Perl Weekly Challenge: Week 73

Challenge 1:

Min Sliding Window

You are given an array of integers @A and sliding window size $S.

Write a script to create an array of min from each sliding window.

Example
 Input: @A = (1, 5, 0, 2, 9, 3, 7, 6, 4, 8) and $S = 3
 Output: (0, 0, 0, 2, 3, 3, 4, 4)

 [(1 5 0) 2 9 3 7 6 4 8] = Min (0)
 [1 (5 0 2) 9 3 7 6 4 8] = Min (0)
 [1 5 (0 2 9) 3 7 6 4 8] = Min (0)
 [1 5 0 (2 9 3) 7 6 4 8] = Min (2)
 [1 5 0 2 (9 3 7) 6 4 8] = Min (3)
 [1 5 0 2 9 (3 7 6) 4 8] = Min (3)
 [1 5 0 2 9 3 (7 6 4) 8] = Min (4)
 [1 5 0 2 9 3 7 (6 4 8)] = Min (4)

I'll start with Raku.

It's very simple, all we need to do is to repeatedly take a slice of @A consisting of $S elements moving forward one element forward each time until we get to the (array length) - $Sth element. In each slice, we get the smallest element using the .min() method and push it into an array. When the loop is done, we print out that array.

 my @output;

 for (0 .. @A.elems - $S) -> $i {
     @output.push(@A[$i ..^ $i + $S].min);
 }

 @output.join(q{ }).say;

(Full code on Github.)

The same algorithm is used for Perl. The only complication is that there is no built in min() so we have to roll our own like this:

 sub min {
      my @A = @{ $_[0] };
      my $least = $A[0];

      for my $i (1 .. scalar @A - 1) {
           if ($A[$i] < $least) {
                $least = $A[$i];
           }
      }

      return $least;
 }

(Full code on Github.)

Challenge 2:

Smallest Neighbour

You are given an array of integers @A.

Write a script to create an array that represents the smallest element to the left of each corresponding index. If none found then use 0.

Example 1
 Input: @A = (7, 8, 3, 12, 10)
 Output: (0, 7, 0, 3, 3)

 For index 0, the smallest number to the left of $A[0] i.e. 7 is none, so we put 0.
 For index 1, the smallest number to the left of $A[1] as compare to 8, in (7) is 7 so we put 7.
 For index 2, the smallest number to the left of $A[2] as compare to 3, in (7, 8) is none, so we put 0.
 For index 3, the smallest number to the left of $A[3] as compare to 12, in (7, 8, 3) is 3, so we put 3.
 For index 4, the smallest number to the left of $A[4] as compare to 10, in (7, 8, 3, 12) is 3, so we put 3 again.
Example 2
 Input: @A = (4, 6, 5)
 Output: (0, 4, 4)

 For index 0, the smallest number to the left of $A[0] is none, so we put 0.
 For index 1, the smallest number to the left of $A[1] as compare to 6, in (4) is 4, so we put 4.
 For index 2, the smallest number to the left of $A[2] as compare to 5, in (4, 6) is 4, so we put 4 again.

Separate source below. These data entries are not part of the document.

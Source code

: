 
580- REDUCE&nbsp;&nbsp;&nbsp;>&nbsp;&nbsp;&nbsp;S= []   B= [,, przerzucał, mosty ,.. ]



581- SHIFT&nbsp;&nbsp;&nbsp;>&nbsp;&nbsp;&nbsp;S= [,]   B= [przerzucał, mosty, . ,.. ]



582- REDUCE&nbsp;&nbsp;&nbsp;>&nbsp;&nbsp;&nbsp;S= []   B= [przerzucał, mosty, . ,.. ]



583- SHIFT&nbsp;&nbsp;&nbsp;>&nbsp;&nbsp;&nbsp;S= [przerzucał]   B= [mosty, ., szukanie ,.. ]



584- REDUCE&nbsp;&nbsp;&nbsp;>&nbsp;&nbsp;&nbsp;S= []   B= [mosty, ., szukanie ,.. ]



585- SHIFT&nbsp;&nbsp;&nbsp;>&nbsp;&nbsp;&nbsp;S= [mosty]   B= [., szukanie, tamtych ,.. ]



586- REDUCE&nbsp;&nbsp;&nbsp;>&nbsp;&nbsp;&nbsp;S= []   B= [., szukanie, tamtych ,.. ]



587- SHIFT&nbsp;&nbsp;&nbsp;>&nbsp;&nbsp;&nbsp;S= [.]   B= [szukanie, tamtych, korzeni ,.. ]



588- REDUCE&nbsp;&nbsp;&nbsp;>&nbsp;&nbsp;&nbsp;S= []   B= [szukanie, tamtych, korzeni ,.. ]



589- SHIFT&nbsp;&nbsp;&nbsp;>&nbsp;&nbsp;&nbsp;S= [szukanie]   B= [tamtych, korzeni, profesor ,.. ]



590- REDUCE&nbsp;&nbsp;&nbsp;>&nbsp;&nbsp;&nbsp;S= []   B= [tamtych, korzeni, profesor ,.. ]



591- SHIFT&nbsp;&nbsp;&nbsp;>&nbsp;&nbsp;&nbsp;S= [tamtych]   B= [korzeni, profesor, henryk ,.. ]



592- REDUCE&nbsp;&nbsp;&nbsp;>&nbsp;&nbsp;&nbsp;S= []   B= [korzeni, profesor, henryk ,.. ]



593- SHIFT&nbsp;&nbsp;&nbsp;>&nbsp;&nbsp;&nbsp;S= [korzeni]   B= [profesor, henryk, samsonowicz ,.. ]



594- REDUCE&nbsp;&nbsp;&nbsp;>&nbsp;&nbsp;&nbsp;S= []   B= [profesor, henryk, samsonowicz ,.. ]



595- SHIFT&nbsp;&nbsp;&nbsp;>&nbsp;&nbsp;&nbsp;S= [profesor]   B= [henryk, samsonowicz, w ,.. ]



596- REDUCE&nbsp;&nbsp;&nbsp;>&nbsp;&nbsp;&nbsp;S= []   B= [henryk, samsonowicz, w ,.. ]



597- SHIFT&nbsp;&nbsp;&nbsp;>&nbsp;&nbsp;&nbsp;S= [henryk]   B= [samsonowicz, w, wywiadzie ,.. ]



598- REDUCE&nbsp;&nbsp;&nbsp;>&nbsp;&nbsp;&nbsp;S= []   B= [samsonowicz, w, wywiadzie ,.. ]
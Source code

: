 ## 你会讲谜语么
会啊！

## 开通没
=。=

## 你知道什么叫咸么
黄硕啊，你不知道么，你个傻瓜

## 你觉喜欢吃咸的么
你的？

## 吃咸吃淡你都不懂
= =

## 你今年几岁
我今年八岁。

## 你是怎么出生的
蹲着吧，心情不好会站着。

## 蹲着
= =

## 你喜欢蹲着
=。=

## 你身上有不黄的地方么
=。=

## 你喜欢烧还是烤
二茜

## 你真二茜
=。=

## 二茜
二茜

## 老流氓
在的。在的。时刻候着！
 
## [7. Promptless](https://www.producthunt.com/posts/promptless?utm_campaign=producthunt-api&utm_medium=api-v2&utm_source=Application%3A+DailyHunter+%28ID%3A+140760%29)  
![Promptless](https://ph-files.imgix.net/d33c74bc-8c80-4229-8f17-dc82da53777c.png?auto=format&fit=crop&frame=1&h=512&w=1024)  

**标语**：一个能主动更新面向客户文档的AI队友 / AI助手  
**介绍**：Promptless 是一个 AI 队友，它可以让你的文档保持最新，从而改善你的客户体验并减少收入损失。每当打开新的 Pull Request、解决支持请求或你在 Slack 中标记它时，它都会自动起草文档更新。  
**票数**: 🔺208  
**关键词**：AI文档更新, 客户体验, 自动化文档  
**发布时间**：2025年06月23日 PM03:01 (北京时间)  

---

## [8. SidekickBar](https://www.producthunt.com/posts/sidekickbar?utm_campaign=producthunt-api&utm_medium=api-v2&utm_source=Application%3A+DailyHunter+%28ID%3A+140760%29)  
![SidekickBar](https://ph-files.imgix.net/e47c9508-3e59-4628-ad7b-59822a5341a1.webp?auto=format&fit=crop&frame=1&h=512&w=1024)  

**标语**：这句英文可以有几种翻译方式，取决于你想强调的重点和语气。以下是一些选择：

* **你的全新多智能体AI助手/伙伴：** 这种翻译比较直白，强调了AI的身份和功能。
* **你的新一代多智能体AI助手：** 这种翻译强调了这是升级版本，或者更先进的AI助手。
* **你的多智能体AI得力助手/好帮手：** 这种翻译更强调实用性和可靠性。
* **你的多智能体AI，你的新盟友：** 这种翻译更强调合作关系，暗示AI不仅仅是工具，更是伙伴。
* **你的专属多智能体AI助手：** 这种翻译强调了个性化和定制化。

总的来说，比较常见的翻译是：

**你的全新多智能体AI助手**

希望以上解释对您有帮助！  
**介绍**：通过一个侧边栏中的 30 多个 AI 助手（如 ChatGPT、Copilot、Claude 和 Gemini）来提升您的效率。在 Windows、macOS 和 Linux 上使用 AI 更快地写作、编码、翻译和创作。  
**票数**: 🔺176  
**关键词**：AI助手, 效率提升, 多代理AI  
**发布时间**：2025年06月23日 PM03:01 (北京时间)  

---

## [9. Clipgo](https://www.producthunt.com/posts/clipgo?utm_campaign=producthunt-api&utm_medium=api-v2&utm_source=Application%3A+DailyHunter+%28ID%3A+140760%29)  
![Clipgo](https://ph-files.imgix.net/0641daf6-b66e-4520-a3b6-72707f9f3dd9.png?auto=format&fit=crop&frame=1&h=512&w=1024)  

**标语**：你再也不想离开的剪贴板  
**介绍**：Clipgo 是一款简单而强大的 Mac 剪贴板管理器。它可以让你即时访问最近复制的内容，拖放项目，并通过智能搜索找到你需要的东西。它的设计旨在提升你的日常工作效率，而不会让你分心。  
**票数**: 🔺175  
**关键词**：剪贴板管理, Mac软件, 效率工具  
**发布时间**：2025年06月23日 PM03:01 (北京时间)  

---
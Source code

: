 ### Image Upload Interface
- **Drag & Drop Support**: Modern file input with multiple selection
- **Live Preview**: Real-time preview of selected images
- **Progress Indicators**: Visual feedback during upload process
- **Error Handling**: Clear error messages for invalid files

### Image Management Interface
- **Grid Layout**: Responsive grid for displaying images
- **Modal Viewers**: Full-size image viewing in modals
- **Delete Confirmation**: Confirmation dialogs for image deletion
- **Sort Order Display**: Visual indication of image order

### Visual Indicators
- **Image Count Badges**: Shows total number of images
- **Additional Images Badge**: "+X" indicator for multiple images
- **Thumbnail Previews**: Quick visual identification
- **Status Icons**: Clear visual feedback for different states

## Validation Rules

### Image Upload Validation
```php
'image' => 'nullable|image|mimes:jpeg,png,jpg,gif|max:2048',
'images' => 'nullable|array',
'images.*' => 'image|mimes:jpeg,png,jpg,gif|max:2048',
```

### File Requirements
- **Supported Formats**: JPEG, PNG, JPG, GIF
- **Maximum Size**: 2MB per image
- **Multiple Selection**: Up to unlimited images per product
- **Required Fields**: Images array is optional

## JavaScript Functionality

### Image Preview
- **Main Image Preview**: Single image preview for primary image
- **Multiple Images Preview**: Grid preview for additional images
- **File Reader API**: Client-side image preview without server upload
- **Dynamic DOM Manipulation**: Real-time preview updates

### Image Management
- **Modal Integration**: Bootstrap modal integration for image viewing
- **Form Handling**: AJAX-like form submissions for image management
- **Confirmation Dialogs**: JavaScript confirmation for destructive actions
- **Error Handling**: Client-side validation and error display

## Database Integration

Raku first again. And again, we are going through a loop and using the .min() method to find the smallest number in an array slice. The difference to the first problem is that the size of the slice is not fixed but grows with each iteration of the loop and we have to filter the slice to get only the elements smaller than the current element before we can find the minimum. One thing I stumbled on is that .min() returns ∞ if the array slice is empty not Nil as I expected.

 my @output;

 for (0 ..^ @A.elems) -> $i {
     my $lowest = @A[0 .. $i - 1].grep({ $_ < @A[$i]; }).min;
     @output.push($lowest == ∞ ?? 0 !! $lowest);
 }

 @output.join(q{ }).say;

(Full code on Github.)

For comparison, this is the Perl version. I had to use the min() function from challenge 1 here too. Also, it should be noted that my function returns the more sensible undef if the array passed to it is empty.

 my @output;

 for my $i (0 .. (scalar @A) - 1) {
      my $lowest = min([ grep { $_ < $A[$i]; } @A[0 .. $i - 1] ]);
      push @output, $lowest // 0;
 }

 say join q{ }, @output;

(Full code on Github.)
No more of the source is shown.